[Data excerpts]
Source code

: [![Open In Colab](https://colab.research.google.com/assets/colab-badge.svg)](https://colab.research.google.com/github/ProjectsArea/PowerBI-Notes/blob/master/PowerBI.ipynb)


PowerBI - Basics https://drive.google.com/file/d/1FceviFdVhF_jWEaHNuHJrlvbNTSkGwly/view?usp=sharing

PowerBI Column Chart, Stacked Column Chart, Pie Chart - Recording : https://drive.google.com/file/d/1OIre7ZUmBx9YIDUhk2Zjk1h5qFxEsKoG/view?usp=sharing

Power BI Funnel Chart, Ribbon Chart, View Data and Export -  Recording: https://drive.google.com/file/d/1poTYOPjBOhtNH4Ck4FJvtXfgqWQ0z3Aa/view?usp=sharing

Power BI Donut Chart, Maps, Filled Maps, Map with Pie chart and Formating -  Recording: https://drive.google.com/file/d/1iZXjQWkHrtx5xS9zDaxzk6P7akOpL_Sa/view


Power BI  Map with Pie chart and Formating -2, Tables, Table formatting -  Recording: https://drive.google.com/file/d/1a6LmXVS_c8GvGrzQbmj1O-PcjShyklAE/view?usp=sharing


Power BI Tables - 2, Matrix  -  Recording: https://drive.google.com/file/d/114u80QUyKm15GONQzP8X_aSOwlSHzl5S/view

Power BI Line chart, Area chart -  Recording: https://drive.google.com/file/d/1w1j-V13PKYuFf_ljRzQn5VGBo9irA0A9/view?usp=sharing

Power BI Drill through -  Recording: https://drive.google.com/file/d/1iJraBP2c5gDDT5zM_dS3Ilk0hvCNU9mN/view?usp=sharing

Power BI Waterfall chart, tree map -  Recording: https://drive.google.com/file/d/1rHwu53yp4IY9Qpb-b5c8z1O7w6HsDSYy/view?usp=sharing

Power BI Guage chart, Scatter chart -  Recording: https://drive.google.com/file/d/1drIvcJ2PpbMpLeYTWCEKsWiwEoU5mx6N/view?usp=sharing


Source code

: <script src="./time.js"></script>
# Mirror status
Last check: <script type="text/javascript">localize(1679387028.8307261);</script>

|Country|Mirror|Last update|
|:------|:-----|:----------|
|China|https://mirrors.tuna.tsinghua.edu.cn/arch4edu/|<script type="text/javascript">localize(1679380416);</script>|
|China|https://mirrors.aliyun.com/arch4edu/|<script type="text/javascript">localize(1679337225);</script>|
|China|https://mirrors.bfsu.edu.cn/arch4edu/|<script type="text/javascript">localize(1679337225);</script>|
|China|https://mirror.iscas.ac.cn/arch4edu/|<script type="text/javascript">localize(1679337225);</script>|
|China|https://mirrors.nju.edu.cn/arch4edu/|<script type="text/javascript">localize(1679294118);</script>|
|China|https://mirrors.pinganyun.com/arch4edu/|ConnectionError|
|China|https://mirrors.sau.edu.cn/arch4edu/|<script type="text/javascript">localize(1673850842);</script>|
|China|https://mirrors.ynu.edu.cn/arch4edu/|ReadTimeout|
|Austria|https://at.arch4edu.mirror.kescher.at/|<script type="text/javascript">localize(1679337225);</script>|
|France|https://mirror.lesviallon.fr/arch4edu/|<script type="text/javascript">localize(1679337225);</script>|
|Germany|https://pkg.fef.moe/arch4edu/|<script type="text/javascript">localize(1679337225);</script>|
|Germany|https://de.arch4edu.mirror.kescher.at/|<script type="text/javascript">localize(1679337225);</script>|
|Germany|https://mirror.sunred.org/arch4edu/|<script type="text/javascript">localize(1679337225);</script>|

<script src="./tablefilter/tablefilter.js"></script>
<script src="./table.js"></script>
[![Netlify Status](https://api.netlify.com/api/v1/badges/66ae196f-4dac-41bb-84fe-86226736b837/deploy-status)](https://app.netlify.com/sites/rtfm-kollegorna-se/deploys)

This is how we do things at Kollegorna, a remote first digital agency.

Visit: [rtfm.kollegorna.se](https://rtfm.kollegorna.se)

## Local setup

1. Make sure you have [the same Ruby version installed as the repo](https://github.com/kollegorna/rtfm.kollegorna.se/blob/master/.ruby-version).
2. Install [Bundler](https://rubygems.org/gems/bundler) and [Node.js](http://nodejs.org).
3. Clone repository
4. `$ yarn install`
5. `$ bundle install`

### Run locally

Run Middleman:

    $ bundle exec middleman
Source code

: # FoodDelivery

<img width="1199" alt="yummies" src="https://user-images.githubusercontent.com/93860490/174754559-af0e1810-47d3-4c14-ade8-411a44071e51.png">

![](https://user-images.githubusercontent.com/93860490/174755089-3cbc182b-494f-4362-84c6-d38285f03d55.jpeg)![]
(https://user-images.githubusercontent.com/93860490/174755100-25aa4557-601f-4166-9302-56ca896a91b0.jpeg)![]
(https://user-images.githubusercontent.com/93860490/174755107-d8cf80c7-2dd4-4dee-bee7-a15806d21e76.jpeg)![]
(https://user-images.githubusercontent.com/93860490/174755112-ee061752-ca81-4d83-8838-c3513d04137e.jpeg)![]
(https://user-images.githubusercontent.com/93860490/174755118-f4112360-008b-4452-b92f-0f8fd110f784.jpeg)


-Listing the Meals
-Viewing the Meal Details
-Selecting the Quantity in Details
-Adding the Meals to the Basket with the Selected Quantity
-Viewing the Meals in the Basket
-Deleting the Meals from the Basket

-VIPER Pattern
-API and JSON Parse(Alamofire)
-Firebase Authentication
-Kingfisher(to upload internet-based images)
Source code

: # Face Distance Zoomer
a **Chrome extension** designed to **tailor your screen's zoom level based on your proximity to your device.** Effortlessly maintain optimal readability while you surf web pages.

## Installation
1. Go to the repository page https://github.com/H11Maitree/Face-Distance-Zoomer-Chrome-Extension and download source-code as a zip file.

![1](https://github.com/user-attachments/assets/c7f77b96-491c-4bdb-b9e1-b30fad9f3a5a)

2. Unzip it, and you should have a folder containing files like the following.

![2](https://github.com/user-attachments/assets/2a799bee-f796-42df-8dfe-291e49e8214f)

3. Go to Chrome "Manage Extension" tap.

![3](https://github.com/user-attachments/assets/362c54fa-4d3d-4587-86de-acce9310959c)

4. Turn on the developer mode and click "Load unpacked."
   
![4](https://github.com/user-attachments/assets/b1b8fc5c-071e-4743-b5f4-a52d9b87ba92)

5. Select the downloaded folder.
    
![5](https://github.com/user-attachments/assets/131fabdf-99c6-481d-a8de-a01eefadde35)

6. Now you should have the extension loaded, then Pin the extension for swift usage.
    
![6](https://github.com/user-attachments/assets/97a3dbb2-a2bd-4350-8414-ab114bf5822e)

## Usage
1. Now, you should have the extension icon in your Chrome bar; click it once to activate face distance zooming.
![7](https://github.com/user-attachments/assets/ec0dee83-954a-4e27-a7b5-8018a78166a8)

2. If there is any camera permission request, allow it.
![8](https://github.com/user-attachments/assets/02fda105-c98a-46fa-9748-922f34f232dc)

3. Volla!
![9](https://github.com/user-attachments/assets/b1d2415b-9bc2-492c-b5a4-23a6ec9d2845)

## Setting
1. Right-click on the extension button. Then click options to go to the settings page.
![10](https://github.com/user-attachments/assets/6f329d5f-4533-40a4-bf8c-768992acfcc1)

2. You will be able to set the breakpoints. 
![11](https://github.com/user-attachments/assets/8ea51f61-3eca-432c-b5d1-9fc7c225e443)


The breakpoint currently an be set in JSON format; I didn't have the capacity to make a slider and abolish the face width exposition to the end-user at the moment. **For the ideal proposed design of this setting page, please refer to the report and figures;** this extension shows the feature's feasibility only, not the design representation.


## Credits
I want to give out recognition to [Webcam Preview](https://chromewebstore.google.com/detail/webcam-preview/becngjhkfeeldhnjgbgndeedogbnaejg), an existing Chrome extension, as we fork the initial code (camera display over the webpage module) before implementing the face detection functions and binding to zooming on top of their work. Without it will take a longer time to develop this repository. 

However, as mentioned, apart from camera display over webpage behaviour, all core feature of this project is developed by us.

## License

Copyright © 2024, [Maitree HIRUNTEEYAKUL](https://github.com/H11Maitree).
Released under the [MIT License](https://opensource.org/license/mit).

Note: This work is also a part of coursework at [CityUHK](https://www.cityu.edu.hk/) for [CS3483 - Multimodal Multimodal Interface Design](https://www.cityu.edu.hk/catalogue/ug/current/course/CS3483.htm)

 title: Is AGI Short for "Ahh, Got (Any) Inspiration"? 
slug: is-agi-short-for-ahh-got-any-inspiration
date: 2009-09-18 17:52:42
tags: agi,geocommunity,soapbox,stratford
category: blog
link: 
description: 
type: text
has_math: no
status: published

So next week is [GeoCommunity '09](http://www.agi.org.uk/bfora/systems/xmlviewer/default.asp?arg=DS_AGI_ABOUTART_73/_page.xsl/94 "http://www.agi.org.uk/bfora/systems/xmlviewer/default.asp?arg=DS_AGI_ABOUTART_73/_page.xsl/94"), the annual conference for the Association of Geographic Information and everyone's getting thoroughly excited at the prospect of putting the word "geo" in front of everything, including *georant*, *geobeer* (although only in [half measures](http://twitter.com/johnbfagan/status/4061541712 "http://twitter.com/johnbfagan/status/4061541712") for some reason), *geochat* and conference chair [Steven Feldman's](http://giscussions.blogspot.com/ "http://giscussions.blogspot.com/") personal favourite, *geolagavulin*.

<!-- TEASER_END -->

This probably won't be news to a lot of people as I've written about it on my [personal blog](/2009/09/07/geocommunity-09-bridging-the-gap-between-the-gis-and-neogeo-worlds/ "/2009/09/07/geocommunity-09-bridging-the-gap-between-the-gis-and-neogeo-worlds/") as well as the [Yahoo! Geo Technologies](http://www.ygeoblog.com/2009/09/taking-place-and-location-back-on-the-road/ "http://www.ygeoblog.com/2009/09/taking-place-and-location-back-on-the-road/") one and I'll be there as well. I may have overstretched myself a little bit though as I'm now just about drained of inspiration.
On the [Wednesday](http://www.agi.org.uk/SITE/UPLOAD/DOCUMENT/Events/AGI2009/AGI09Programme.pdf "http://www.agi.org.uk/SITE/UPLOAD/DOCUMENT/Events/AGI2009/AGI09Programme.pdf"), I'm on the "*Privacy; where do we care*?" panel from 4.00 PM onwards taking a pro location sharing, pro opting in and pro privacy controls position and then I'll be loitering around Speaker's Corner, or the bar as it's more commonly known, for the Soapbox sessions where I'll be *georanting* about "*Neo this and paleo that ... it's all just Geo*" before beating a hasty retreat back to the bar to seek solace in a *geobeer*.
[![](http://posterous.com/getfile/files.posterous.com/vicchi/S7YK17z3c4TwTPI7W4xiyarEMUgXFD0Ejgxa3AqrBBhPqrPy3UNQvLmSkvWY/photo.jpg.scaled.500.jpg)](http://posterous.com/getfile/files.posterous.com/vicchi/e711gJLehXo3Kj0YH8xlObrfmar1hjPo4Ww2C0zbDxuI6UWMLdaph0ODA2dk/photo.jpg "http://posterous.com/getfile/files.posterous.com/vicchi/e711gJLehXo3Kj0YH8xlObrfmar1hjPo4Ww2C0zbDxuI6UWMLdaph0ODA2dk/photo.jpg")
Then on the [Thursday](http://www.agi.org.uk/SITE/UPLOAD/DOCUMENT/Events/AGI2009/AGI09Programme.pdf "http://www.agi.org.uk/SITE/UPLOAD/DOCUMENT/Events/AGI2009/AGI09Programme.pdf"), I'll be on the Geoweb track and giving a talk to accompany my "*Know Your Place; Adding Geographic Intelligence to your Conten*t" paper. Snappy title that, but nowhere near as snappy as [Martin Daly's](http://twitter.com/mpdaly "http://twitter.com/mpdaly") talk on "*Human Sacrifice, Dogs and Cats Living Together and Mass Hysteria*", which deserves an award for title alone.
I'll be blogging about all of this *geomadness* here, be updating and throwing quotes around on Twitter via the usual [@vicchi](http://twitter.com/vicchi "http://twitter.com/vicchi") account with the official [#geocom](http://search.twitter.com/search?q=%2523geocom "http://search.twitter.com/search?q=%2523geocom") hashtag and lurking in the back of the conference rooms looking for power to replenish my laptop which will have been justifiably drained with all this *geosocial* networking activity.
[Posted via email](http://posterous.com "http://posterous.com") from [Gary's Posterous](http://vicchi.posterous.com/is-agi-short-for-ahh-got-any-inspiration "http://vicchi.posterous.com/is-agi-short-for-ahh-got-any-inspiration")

_TASK GOAL_
Exactly how many lines of the data include the word "status"? Reply with that number only.

_TASK SOLUTION_
4